Alexandre Nardoni e Ana Carolina Jatobá vão a júri popular por decisão do juiz do 2º Tribunal do Júri da Comarca de Santana, em São Paulo. Eles não poderão aguardar o julgamento, que ainda não tem data marcada, em liberdade. Alexandre, o pai, e Ana Carolina, a madrasta, são acusados de assassinar Isabella Nardoni, de 5 anos, em março deste ano. A menina foi jogada do sexto andar do prédio em que moravam.

O pai responderá por homicídio qualificado com a agravante da suspeita de asfixia da criança, por fraude processual e concurso de pessoas. Anna Jatobá responderá por todos esses crimes, exceto a acusação de asfixia.

Segundo o juiz, existe prova da materialidade do crime e indícios suficientes, “tanto que estão sendo pronunciados para serem submetidos a julgamento perante o Tribunal Popular”.

Na decisão, ele diz que a prisão é necessária para garantia de ordem pública e para manter a credibilidade da Justiça diante da gravidade e intensidade do dolo do crime e da repercussão que teve na sociedade. “Tal situação teria gerado revolta à população não apenas desta capital, mas de todo o país e até no exterior”, escreveu. O juiz explica que a prisão preventiva não tem como único objetivo prevenir novos crimes por parte dos acusados.

Ao pronunciar o casal e manter a prisão o juiz mencionou a hediondez do crime, “pelo fato de envolver membros de uma mesma família de boa condição social”.

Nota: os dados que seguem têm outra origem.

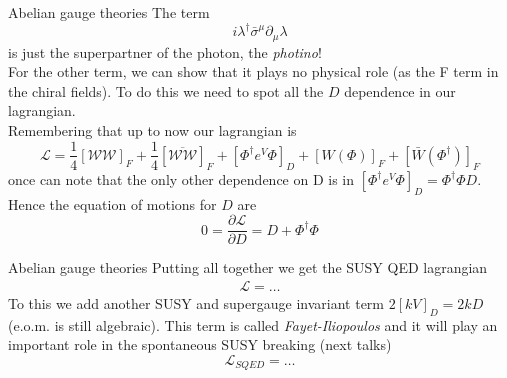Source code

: \documentclass[10pt]{beamer}
\begin{document}
\begin{frame}{Abelian gauge theories}
The term 
\begin{equation*}
    i\lambda^{\dagger} \bar\sigma^{\mu}\partial_{\mu} \lambda
\end{equation*}
is just the superpartner of the photon, the \emph{photino}! \\
For the other term, we can show that it plays no physical role (as the F term in the chiral fields). To do this we need to spot all the $D$ dependence in our lagrangian. \\
Remembering that up to now our lagrangian is 
\begin{equation*}
    \mathcal{L} = \frac{1}{4}\left[\mathcal{WW}\right]_F + \frac{1}{4} \left[\overline{\mathcal{WW}}\right]_F + \left[\Phi^{\dagger} e^V \Phi\right]_D + [W(\Phi)]_F + [\bar W(\Phi^{\dagger})]_F
\end{equation*}
once can note that the only other dependence on D is in $\left[\Phi^{\dagger} e^V \Phi \right]_D = \Phi^{\dagger}\Phi D$.
Hence the equation of motions for $D$ are
\begin{equation*}
    0 = \frac{\partial \mathcal{L}}{\partial D} = D + \Phi^{\dagger} \Phi 
\end{equation*}
\end{frame}

\begin{frame}{Abelian gauge theories}
Putting all together we get the SUSY QED lagrangian 
\begin{gather*}
    \mathcal{L} = \dots
\end{gather*}
To this we add another SUSY and supergauge invariant term $2[kV]_D = 2kD$ (e.o.m. is still algebraic). 
This term is called \emph{Fayet-Iliopoulos} and it will play an important role in the spontaneous SUSY breaking (next talks)
\begin{equation*}
    \boxed{\mathcal{L}_{SQED} = \dots}
\end{equation*}
\end{frame}
\end{document}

Em seu despacho (leia abaixo), ele citou o voto do desembargador do Tribunal de Justiça de São Paulo, Luís Soares de Mello, no mesmo caso. Mello disse que “aquele que está sendo acusado, e com indícios veementes, volte-se a dizer, de tirar de uma criança, com todo um futuro pela frente, aquilo que é o maior ‘bem’ que o ser humano possui — ‘a vida’ — não pode e não deve ser tratado igualmente a tantos outros cidadãos de bem e que seguem sua linha de conduta social aceitável e tranqüila”.

O juiz do 2º Tribunal do Júri citou, ainda, a existência de fortes indícios de que o local do crime foi “sensivelmente” alterado para prejudicar as investigações.

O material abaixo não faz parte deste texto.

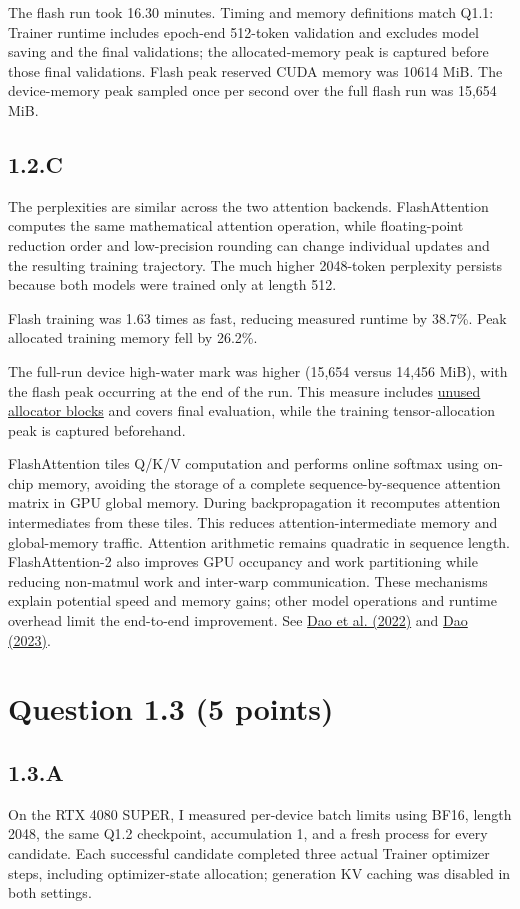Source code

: \documentclass{article}
\begin{document}
The flash run took 16.30 minutes. Timing and memory definitions match Q1.1: Trainer runtime includes epoch-end 512-token validation and excludes model saving and the final validations; the allocated-memory peak is captured before those final validations. Flash peak reserved CUDA memory was 10614 MiB. The device-memory peak sampled once per second over the full flash run was 15,654 MiB.

\subsection*{1.2.C}
The perplexities are similar across the two attention backends. FlashAttention computes the same mathematical attention operation, while floating-point reduction order and low-precision rounding can change individual updates and the resulting training trajectory. The much higher 2048-token perplexity persists because both models were trained only at length 512.

Flash training was 1.63 times as fast, reducing measured runtime by 38.7\%. Peak allocated training memory fell by 26.2\%.

The full-run device high-water mark was higher (15,654 versus 14,456 MiB), with the flash peak occurring at the end of the run. This measure includes \href{https://docs.pytorch.org/docs/2.4/notes/cuda.html#memory-management}{unused allocator blocks} and covers final evaluation, while the training tensor-allocation peak is captured beforehand.

FlashAttention tiles Q/K/V computation and performs online softmax using on-chip memory, avoiding the storage of a complete sequence-by-sequence attention matrix in GPU global memory. During backpropagation it recomputes attention intermediates from these tiles. This reduces attention-intermediate memory and global-memory traffic. Attention arithmetic remains quadratic in sequence length. FlashAttention-2 also improves GPU occupancy and work partitioning while reducing non-matmul work and inter-warp communication. These mechanisms explain potential speed and memory gains; other model operations and runtime overhead limit the end-to-end improvement. See \href{https://arxiv.org/abs/2205.14135}{Dao et al. (2022)} and \href{https://arxiv.org/abs/2307.08691}{Dao (2023)}.

\clearpage
\section*{Question 1.3 (5 points)}
\subsection*{1.3.A}
On the RTX 4080 SUPER, I measured per-device batch limits using BF16, length 2048, the same Q1.2 checkpoint, accumulation 1, and a fresh process for every candidate. Each successful candidate completed three actual Trainer optimizer steps, including optimizer-state allocation; generation KV caching was disabled in both settings.
\end{document}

“Embora se reconheça que tal prova pericial já foi realizada e que, em tese, a permanência dos réus em liberdade em nada alteraria o teor daquela prova técnica já produzida, não é menos certo que este comportamento atentatório à lealdade processual atribuído a eles constitui forte indício para demonstrar a predisposição dos mesmos em prejudicar a lisura e o bom resultado da instrução processual em juízo”, concluiu.

Leia a decisão

DECISÃO

Ante todo o exposto, com fundamento no art. 408 do Código de Processo Penal, PRONUNCIO os acusados ALEXANDRE ALVES NARDONI e ANNA CAROLINA TROTTA PEIXOTO JATOBÁ, ambos qualificados nos autos, a fim de que sejam submetidos a julgamento perante o E. 2º Tribunal do Júri desta Comarca da Capital, o primeiro deles (Alexandre) com base na acusação de ter praticado os crimes previstos nos arts. 121, parágrafo segundo, incisos III, IV e V c.c. o parágrafo quarto, parte final e art. 13, parágrafo segundo, alínea “a” (com relação à asfixia) e art. 347, parágrafo único, todos c.c. os arts. 61, inciso II, alínea “e”, segunda figura e 29, todos do Código Penal, e a segunda (Anna Jatobá) com fundamento na acusação de ter infringido as disposições legais contidas nos arts. 121, parágrafo segundo, incisos III, IV e V c.c. o parágrafo quarto, parte final e art. 347, parágrafo único, ambos c.c. o art. 29, todos do Código Penal.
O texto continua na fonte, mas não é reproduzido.